Repeat the entries exactly as they are written.

----------

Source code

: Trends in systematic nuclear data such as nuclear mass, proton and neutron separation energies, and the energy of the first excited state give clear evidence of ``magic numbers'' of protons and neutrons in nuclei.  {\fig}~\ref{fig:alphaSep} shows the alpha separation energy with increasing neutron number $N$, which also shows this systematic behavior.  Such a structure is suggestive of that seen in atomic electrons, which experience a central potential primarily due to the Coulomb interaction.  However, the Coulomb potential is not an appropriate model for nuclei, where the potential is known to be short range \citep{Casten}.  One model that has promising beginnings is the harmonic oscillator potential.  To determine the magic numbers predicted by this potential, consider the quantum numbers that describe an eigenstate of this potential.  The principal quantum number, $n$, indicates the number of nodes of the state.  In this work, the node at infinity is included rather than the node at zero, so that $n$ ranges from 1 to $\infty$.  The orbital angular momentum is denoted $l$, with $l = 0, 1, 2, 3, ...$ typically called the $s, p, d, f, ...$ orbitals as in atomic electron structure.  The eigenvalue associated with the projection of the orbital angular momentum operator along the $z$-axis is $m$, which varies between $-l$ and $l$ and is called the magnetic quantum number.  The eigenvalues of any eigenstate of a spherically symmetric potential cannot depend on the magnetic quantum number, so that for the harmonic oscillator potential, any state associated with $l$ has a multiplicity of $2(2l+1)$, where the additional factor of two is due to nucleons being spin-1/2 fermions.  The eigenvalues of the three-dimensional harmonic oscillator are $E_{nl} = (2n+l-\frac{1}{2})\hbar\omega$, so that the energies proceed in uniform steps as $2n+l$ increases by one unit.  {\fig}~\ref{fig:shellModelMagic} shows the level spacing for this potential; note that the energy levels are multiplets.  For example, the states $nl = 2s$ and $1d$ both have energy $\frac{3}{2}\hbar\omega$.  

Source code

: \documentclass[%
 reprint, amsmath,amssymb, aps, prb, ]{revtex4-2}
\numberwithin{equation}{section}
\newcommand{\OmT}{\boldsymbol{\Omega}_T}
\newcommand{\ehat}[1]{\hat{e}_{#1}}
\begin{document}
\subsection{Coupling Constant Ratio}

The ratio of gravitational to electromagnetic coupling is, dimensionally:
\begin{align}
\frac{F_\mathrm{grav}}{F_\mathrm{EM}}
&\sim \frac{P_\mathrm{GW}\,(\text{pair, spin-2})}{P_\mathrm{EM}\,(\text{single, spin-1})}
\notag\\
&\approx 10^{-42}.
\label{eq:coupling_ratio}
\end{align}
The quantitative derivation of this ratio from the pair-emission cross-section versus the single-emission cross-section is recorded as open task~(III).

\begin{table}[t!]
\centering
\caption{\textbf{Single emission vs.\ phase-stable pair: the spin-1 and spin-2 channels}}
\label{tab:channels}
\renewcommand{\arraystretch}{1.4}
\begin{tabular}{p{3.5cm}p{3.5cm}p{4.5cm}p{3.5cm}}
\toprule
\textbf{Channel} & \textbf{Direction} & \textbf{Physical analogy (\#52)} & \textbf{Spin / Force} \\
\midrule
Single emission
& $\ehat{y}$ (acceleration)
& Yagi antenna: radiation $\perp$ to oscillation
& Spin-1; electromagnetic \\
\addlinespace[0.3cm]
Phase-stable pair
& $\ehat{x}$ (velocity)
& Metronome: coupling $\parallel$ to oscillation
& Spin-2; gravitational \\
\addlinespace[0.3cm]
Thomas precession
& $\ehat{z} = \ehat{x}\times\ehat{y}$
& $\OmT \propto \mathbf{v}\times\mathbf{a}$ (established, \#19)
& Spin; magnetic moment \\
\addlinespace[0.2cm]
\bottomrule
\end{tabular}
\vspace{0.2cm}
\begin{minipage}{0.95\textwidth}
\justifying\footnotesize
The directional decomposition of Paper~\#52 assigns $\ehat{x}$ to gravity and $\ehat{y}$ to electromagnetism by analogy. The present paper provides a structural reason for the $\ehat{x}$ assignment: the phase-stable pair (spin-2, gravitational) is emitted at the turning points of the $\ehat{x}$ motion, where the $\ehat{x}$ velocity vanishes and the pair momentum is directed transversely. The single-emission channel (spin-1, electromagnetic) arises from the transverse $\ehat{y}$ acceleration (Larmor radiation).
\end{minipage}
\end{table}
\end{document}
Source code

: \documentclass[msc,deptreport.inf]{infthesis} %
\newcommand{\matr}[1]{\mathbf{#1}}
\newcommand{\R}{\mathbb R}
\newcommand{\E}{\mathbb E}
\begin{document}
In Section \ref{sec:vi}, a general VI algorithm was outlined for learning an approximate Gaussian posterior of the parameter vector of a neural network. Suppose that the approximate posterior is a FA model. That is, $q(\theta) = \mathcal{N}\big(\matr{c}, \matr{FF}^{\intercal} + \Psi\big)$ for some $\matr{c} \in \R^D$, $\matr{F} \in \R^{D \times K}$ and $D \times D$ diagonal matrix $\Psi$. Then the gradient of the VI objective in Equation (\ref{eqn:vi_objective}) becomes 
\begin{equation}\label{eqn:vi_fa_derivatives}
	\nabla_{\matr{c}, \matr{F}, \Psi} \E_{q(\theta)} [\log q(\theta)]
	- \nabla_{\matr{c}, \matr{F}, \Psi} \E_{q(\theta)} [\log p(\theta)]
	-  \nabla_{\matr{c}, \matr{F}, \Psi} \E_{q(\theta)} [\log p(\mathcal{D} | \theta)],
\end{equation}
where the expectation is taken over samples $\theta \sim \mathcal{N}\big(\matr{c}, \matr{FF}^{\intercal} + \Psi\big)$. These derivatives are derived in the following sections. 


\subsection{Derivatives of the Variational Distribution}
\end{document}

----------

> THE COMPLETED TASK
Source code

: Trends in systematic nuclear data such as nuclear mass, proton and neutron separation energies, and the energy of the first excited state give clear evidence of ``magic numbers'' of protons and neutrons in nuclei.  {\fig}~\ref{fig:alphaSep} shows the alpha separation energy with increasing neutron number $N$, which also shows this systematic behavior.  Such a structure is suggestive of that seen in atomic electrons, which experience a central potential primarily due to the Coulomb interaction.  However, the Coulomb potential is not an appropriate model for nuclei, where the potential is known to be short range \citep{Casten}.  One model that has promising beginnings is the harmonic oscillator potential.  To determine the magic numbers predicted by this potential, consider the quantum numbers that describe an eigenstate of this potential.  The principal quantum number, $n$, indicates the number of nodes of the state.  In this work, the node at infinity is included rather than the node at zero, so that $n$ ranges from 1 to $\infty$.  The orbital angular momentum is denoted $l$, with $l = 0, 1, 2, 3, ...$ typically called the $s, p, d, f, ...$ orbitals as in atomic electron structure.  The eigenvalue associated with the projection of the orbital angular momentum operator along the $z$-axis is $m$, which varies between $-l$ and $l$ and is called the magnetic quantum number.  The eigenvalues of any eigenstate of a spherically symmetric potential cannot depend on the magnetic quantum number, so that for the harmonic oscillator potential, any state associated with $l$ has a multiplicity of $2(2l+1)$, where the additional factor of two is due to nucleons being spin-1/2 fermions.  The eigenvalues of the three-dimensional harmonic oscillator are $E_{nl} = (2n+l-\frac{1}{2})\hbar\omega$, so that the energies proceed in uniform steps as $2n+l$ increases by one unit.  {\fig}~\ref{fig:shellModelMagic} shows the level spacing for this potential; note that the energy levels are multiplets.  For example, the states $nl = 2s$ and $1d$ both have energy $\frac{3}{2}\hbar\omega$.  

Source code

: \documentclass[%
 reprint, amsmath,amssymb, aps, prb, ]{revtex4-2}
\numberwithin{equation}{section}
\newcommand{\OmT}{\boldsymbol{\Omega}_T}
\newcommand{\ehat}[1]{\hat{e}_{#1}}
\begin{document}
\subsection{Coupling Constant Ratio}

The ratio of gravitational to electromagnetic coupling is, dimensionally:
\begin{align}
\frac{F_\mathrm{grav}}{F_\mathrm{EM}}
&\sim \frac{P_\mathrm{GW}\,(\text{pair, spin-2})}{P_\mathrm{EM}\,(\text{single, spin-1})}
\notag\\
&\approx 10^{-42}.
\label{eq:coupling_ratio}
\end{align}
The quantitative derivation of this ratio from the pair-emission cross-section versus the single-emission cross-section is recorded as open task~(III).

\begin{table}[t!]
\centering
\caption{\textbf{Single emission vs.\ phase-stable pair: the spin-1 and spin-2 channels}}
\label{tab:channels}
\renewcommand{\arraystretch}{1.4}
\begin{tabular}{p{3.5cm}p{3.5cm}p{4.5cm}p{3.5cm}}
\toprule
\textbf{Channel} & \textbf{Direction} & \textbf{Physical analogy (\#52)} & \textbf{Spin / Force} \\
\midrule
Single emission
& $\ehat{y}$ (acceleration)
& Yagi antenna: radiation $\perp$ to oscillation
& Spin-1; electromagnetic \\
\addlinespace[0.3cm]
Phase-stable pair
& $\ehat{x}$ (velocity)
& Metronome: coupling $\parallel$ to oscillation
& Spin-2; gravitational \\
\addlinespace[0.3cm]
Thomas precession
& $\ehat{z} = \ehat{x}\times\ehat{y}$
& $\OmT \propto \mathbf{v}\times\mathbf{a}$ (established, \#19)
& Spin; magnetic moment \\
\addlinespace[0.2cm]
\bottomrule
\end{tabular}
\vspace{0.2cm}
\begin{minipage}{0.95\textwidth}
\justifying\footnotesize
The directional decomposition of Paper~\#52 assigns $\ehat{x}$ to gravity and $\ehat{y}$ to electromagnetism by analogy. The present paper provides a structural reason for the $\ehat{x}$ assignment: the phase-stable pair (spin-2, gravitational) is emitted at the turning points of the $\ehat{x}$ motion, where the $\ehat{x}$ velocity vanishes and the pair momentum is directed transversely. The single-emission channel (spin-1, electromagnetic) arises from the transverse $\ehat{y}$ acceleration (Larmor radiation).
\end{minipage}
\end{table}
\end{document}
Source code

: \documentclass[msc,deptreport.inf]{infthesis} %
\newcommand{\matr}[1]{\mathbf{#1}}
\newcommand{\R}{\mathbb R}
\newcommand{\E}{\mathbb E}
\begin{document}
In Section \ref{sec:vi}, a general VI algorithm was outlined for learning an approximate Gaussian posterior of the parameter vector of a neural network. Suppose that the approximate posterior is a FA model. That is, $q(\theta) = \mathcal{N}\big(\matr{c}, \matr{FF}^{\intercal} + \Psi\big)$ for some $\matr{c} \in \R^D$, $\matr{F} \in \R^{D \times K}$ and $D \times D$ diagonal matrix $\Psi$. Then the gradient of the VI objective in Equation (\ref{eqn:vi_objective}) becomes 
\begin{equation}\label{eqn:vi_fa_derivatives}
	\nabla_{\matr{c}, \matr{F}, \Psi} \E_{q(\theta)} [\log q(\theta)]
	- \nabla_{\matr{c}, \matr{F}, \Psi} \E_{q(\theta)} [\log p(\theta)]
	-  \nabla_{\matr{c}, \matr{F}, \Psi} \E_{q(\theta)} [\log p(\mathcal{D} | \theta)],
\end{equation}
where the expectation is taken over samples $\theta \sim \mathcal{N}\big(\matr{c}, \matr{FF}^{\intercal} + \Psi\big)$. These derivatives are derived in the following sections. 


\subsection{Derivatives of the Variational Distribution}
\end{document}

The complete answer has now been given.